Взяв Абдуллу за руку, я потащил его по дорожке между хижинами.
– О’кей, Абдулла. Ты же хотел отвезти меня куда-то. Так поехали, брат.
Мы направились к выходу, но Джонни нагнал нас и, схватив меня за рукав, заставил отойти на два шага назад.
– Господи, Джонни! У меня нет никакого желания беседовать сейчас о моих заработках. Обещаю тебе, что отвечу на все твои вопросы, когда вернусь.
– Нет, Линбаба, я не о заработках, – проскрежетал он скрипучим шепотом. – Я об этом парне, об Абдулле. Ему нельзя доверять. Не занимайся с ним никаким бизнесом!
– Что это значит? В чем дело, Джонни?
– Ну, просто… не занимайся! – Возможно, он добавил бы что-нибудь еще, но Абдулла, обернувшись, окликнул меня, и Джонни с надутым видом отступил и исчез за поворотом.

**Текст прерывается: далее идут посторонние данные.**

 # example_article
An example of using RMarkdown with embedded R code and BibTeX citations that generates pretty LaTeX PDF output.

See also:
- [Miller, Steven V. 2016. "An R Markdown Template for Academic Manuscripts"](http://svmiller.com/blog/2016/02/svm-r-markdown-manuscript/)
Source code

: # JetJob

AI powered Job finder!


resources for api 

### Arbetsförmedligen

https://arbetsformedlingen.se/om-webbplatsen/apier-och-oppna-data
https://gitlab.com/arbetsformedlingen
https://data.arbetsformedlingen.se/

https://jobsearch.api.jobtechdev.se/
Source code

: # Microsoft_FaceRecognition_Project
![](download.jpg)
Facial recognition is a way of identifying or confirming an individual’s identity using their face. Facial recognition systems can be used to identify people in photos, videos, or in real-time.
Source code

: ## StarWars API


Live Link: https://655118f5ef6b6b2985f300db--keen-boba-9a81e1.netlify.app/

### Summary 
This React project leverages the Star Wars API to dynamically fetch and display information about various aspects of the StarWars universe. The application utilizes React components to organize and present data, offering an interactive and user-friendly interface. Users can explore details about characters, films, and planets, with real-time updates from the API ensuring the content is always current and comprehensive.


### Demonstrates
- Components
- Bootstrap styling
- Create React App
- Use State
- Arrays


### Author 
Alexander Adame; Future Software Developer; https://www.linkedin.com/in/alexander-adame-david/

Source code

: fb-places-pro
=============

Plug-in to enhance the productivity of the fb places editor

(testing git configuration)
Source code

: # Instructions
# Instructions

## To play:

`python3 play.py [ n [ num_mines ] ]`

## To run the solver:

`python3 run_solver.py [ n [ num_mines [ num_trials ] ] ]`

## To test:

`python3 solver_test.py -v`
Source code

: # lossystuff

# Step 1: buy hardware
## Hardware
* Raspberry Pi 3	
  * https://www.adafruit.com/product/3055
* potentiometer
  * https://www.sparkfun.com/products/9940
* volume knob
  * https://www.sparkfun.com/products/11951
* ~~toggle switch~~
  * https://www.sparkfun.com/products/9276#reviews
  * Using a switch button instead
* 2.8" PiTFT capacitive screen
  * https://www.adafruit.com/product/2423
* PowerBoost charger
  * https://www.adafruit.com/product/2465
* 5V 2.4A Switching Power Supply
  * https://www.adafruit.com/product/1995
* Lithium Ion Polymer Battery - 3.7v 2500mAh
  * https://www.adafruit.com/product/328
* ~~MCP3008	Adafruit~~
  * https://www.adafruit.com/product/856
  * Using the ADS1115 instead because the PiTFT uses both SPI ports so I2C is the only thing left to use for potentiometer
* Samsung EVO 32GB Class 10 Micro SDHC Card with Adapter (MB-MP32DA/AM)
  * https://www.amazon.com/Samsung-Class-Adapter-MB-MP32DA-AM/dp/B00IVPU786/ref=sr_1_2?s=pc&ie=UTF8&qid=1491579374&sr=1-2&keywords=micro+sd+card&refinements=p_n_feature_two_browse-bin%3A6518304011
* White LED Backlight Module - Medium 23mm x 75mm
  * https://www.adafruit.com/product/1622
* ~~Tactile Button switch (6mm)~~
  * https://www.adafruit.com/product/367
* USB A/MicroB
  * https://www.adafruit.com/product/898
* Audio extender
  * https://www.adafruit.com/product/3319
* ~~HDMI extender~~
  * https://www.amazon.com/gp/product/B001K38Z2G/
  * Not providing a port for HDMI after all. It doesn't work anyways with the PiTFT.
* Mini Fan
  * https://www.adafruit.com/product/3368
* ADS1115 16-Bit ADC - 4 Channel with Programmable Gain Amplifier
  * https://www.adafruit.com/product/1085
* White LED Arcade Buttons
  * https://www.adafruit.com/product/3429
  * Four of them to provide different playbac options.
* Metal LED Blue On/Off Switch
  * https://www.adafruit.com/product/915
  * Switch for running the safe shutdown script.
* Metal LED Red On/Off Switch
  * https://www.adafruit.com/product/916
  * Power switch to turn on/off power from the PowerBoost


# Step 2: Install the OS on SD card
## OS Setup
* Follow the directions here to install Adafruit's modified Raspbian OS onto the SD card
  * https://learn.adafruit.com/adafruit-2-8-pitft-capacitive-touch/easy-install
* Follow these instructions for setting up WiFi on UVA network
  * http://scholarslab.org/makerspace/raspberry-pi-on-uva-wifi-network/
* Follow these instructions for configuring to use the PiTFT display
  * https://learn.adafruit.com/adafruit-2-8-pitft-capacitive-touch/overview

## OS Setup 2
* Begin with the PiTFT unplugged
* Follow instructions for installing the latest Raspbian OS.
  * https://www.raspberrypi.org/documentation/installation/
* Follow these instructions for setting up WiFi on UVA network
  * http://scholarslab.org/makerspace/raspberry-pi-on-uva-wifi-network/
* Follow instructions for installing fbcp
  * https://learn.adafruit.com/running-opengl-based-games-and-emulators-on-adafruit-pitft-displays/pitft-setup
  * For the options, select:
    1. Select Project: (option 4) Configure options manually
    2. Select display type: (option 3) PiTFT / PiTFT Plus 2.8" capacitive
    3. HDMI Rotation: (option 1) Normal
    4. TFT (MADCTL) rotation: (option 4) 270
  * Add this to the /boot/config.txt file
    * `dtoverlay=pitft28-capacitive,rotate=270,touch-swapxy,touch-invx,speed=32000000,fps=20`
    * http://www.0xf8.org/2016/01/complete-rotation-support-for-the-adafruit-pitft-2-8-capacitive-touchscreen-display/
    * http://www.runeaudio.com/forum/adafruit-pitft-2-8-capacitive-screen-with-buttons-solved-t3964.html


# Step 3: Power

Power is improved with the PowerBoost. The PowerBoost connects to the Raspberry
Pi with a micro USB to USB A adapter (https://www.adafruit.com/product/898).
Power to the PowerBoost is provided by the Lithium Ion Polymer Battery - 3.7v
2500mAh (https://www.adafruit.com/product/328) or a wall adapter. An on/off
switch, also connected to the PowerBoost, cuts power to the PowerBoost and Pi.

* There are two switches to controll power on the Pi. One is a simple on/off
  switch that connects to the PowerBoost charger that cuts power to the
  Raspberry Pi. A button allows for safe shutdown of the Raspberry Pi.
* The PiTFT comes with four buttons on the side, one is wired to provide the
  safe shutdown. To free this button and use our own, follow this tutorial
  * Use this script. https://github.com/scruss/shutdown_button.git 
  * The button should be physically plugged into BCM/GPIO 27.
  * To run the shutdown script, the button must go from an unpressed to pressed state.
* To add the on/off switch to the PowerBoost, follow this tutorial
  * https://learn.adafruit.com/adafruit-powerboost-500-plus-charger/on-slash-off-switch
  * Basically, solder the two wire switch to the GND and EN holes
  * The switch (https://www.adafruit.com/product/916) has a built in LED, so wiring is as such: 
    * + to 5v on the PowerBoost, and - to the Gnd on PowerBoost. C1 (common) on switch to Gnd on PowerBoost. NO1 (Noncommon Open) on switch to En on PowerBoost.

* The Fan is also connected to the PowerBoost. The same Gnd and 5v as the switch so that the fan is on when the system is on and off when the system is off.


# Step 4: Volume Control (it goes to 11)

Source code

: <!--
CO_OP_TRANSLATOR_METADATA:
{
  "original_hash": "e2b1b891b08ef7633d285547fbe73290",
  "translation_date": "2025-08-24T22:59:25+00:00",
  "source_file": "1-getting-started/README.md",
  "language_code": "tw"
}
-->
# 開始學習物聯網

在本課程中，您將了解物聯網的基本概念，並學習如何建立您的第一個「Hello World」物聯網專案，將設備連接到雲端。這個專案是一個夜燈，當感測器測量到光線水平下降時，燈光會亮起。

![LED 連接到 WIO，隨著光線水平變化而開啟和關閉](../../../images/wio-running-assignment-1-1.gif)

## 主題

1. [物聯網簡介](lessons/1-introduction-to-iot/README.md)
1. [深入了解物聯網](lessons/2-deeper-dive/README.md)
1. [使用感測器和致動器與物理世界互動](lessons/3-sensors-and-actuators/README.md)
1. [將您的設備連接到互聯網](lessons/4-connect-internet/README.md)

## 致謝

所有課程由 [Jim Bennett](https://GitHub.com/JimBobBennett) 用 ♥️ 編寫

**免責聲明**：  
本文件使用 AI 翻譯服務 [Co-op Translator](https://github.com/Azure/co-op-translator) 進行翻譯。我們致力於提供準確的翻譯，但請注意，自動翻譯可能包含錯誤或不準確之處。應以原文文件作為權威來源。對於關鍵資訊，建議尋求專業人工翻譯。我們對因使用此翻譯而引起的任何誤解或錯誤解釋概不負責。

– Что за проблема? – спросил Абдулла, когда я нагнал его.
– Никаких проблем, – пробормотал я, понимая, что проблема есть. – Совсем никаких.
Абдулла оставил свой мотоцикл у тротуара возле трущоб, поручив группе маленьких оборванцев присмотреть за ним. Самый старший схватил бумажку в десять рупий, которую Абдулла дал им за работу, и вся команда тут же вприпрыжку унеслась. Абдулла завел мотоцикл, я сел на заднее сиденье, и мы в своих тонких рубашках и без всяких шлемов понеслись в потоке транспорта вдоль берега моря в сторону Нариман-пойнт.